# Our project uses 3 models
1. Speech_model: takes a sound and returns a word 
2. CNN_model (Xception): Takes a pictures and returns a vector representation of the image 
3. RNN_model: Takes a vector representation of an image and a sequence and returns a caption



# Sound to text model

For this part of the project we used this notebook as inspiration: https://github.com/douglas125/SpeechCmdRecognition

Cite: 
@ARTICLE{2018arXiv180808929C,
   author = {{Coimbra de Andrade}, D. and {Leo}, S. and {Loesener Da Silva Viana}, M. and 
	{Bernkopf}, C.},
    title = "{A neural attention model for speech command recognition}",
  journal = {ArXiv e-prints},
archivePrefix = "arXiv",
   eprint = {1808.08929},
 keywords = {Electrical Engineering and Systems Science - Audio and Speech Processing, Computer Science - Sound},
     year = 2018,
    month = aug,
   adsurl = {http://adsabs.harvard.edu/abs/2018arXiv180808929C},
  adsnote = {Provided by the SAO/NASA Astrophysics Data System}
}

2## Download and import the files needed from the github project

In [None]:
!pip install {"../input/kapree/kapre-0.1.7-py3-none-any.whl"}

# This file is used to download audio from various datasets and converts them audio into numpy 
!wget -q https://raw.githubusercontent.com/douglas125/SpeechCmdRecognition/master/SpeechDownloader.py

# A generator for reading and serving audio files
!wget -q https://raw.githubusercontent.com/douglas125/SpeechCmdRecognition/master/SpeechGenerator.py

# Utility functions for audio files
!wget -q https://raw.githubusercontent.com/douglas125/SpeechCmdRecognition/master/audioUtils.py

# The actual speech model
!wget -q https://raw.githubusercontent.com/douglas125/SpeechCmdRecognition/master/SpeechModels.py

import SpeechDownloader
import SpeechGenerator
import SpeechModels
import audioUtils

## Install the needed requirements

In [None]:
!wget pip install tensorflow>=2
!wget pip install kapre==0.2
!wget pip install pandas>=0.25
!wget pip install librosa>=0.8
!wget pip install tqdm
!wget pip install matplotlib

## Import other libraries that we need 

In [None]:
import matplotlib
import numpy as np
import matplotlib.pyplot as plt  
import pickle

## Download and prepare Google Speech Dataset

In [None]:
# this indicates that we want to use a pretrained model
version = 2

# specify the amount of commands that should be recognized by the model
gscInfo, nCategs = SpeechDownloader.PrepareGoogleSpeechCmd(version=version, task='35word')

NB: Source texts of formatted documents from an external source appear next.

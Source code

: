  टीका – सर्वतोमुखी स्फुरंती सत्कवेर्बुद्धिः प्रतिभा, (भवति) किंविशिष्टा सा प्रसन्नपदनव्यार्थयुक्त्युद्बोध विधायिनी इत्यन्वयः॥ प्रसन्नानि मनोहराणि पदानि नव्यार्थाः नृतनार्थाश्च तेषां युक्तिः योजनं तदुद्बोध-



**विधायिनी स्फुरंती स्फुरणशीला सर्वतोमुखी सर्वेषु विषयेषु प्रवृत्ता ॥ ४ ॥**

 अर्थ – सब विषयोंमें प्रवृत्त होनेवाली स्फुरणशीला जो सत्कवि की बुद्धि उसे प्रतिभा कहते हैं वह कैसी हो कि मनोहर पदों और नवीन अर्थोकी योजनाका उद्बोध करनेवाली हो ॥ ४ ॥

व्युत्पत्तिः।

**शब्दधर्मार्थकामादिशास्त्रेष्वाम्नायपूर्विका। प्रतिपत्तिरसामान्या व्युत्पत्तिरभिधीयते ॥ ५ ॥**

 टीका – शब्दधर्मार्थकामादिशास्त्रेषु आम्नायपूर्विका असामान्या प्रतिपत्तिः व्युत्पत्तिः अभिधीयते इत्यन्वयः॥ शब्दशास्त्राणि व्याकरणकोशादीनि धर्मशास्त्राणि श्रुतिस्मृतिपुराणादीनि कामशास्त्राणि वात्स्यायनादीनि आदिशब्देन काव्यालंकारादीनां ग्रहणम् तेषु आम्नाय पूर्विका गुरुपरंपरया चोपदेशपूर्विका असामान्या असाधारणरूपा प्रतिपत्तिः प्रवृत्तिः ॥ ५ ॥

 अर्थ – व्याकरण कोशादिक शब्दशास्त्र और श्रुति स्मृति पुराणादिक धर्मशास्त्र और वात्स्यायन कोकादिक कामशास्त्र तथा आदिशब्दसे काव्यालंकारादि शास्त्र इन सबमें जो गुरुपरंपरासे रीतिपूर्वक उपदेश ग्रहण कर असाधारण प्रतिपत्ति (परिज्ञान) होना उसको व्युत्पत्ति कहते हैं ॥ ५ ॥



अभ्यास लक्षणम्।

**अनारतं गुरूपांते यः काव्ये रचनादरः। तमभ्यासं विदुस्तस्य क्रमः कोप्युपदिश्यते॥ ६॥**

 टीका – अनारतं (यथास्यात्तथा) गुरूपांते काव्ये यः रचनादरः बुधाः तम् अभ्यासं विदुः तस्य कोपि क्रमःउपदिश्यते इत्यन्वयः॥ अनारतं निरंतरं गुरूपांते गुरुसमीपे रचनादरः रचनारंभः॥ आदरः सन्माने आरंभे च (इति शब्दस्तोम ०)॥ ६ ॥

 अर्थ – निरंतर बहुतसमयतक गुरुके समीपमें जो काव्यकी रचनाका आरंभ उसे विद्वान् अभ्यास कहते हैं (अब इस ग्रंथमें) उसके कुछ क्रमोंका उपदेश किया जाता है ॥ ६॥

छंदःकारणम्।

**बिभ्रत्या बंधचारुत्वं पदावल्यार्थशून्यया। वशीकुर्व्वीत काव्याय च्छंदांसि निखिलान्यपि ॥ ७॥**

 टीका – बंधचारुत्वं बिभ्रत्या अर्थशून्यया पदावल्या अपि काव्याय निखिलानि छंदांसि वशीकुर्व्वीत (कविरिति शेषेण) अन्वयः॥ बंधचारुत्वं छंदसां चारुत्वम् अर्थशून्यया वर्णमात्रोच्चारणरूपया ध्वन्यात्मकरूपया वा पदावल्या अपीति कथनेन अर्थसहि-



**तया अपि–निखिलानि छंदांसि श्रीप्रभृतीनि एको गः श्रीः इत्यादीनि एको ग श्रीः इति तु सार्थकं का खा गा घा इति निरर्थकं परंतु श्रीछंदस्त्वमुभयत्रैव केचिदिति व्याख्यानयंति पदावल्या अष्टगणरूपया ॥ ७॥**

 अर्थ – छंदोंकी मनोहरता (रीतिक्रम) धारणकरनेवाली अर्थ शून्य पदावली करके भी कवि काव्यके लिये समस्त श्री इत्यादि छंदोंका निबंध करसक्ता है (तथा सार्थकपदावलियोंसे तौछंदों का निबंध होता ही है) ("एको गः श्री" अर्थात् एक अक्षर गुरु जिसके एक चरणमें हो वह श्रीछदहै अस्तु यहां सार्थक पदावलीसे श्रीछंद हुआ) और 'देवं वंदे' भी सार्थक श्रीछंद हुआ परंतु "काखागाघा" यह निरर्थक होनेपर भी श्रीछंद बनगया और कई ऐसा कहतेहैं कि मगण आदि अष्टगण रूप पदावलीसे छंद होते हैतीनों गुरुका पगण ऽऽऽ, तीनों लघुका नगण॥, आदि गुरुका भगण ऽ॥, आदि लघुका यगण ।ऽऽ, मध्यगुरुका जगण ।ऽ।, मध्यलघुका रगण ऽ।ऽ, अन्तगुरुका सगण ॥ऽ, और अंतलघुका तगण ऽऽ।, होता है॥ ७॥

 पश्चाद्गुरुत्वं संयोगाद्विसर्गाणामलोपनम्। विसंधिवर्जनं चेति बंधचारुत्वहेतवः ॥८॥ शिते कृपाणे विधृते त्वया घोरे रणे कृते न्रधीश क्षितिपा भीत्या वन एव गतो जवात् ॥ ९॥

# gscInfo: path to trainig, test and validation files 
# nCategs: the amount of classes
print("gscInfo: ", gscInfo)
print("nCategs: ", nCategs)

with open('gscInfo','wb') as f: 
  pickle.dump(gscInfo, f)

with open('nCategs','wb') as f: 
  pickle.dump(nCategs, f)

### Pickle dump the previous datastructures so that we dont have to download them again 

In [None]:
with open('gscInfo','rb') as f: gscInfo = pickle.load(f)

with open('nCategs','rb') as f: nCategs = pickle.load(f)

# test if it worked 
#print(numpy.array_equal(gscInfo,gscInfo2))
#print(numpy.array_equal(nCategs,nCategs2))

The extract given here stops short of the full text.